*HOW TO COMPLETE THIS TASK*
Scan the data. Collect each line that contains the word "operational".

*MATERIAL PROVIDED*
BEGIN

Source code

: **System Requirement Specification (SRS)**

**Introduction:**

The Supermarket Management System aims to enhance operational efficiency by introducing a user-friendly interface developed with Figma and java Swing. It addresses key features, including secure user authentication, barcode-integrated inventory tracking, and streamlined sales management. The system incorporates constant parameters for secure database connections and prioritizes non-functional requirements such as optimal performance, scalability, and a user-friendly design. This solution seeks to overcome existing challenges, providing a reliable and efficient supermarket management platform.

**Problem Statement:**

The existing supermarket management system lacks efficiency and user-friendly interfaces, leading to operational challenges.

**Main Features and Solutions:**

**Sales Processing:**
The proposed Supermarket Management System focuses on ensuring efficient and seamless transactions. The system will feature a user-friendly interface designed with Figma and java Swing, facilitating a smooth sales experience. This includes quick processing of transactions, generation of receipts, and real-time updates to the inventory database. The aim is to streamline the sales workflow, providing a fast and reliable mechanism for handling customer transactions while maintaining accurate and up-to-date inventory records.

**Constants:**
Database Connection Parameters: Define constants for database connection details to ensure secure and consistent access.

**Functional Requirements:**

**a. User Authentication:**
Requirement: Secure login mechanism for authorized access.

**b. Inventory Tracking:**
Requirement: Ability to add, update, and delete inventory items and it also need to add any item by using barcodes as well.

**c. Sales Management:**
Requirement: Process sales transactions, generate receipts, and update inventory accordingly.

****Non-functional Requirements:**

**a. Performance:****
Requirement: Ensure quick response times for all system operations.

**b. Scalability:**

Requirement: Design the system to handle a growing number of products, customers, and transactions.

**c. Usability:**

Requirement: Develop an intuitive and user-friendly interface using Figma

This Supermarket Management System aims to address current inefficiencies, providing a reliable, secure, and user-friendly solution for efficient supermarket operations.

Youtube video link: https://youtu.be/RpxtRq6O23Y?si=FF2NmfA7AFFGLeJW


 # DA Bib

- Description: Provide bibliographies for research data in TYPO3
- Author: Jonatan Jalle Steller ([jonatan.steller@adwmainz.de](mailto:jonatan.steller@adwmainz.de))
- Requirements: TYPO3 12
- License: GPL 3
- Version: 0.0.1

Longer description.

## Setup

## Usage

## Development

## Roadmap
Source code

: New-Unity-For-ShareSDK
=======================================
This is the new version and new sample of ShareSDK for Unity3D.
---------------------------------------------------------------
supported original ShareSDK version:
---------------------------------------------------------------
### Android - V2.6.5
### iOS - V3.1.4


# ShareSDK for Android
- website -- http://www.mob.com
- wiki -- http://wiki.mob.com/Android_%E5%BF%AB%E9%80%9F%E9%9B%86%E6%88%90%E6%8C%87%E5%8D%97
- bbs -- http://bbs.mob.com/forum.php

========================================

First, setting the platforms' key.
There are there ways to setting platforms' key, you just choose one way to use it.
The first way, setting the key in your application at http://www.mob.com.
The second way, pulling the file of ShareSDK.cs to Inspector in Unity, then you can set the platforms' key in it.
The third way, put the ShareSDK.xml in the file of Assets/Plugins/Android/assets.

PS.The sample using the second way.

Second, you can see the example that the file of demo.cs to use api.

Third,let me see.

END

*TASK SOLUTION*
The Supermarket Management System aims to enhance operational efficiency by introducing a user-friendly interface developed with Figma and java Swing. It addresses key features, including secure user authentication, barcode-integrated inventory tracking, and streamlined sales management. The system incorporates constant parameters for secure database connections and prioritizes non-functional requirements such as optimal performance, scalability, and a user-friendly design. This solution seeks to overcome existing challenges, providing a reliable and efficient supermarket management platform.
The existing supermarket management system lacks efficiency and user-friendly interfaces, leading to operational challenges.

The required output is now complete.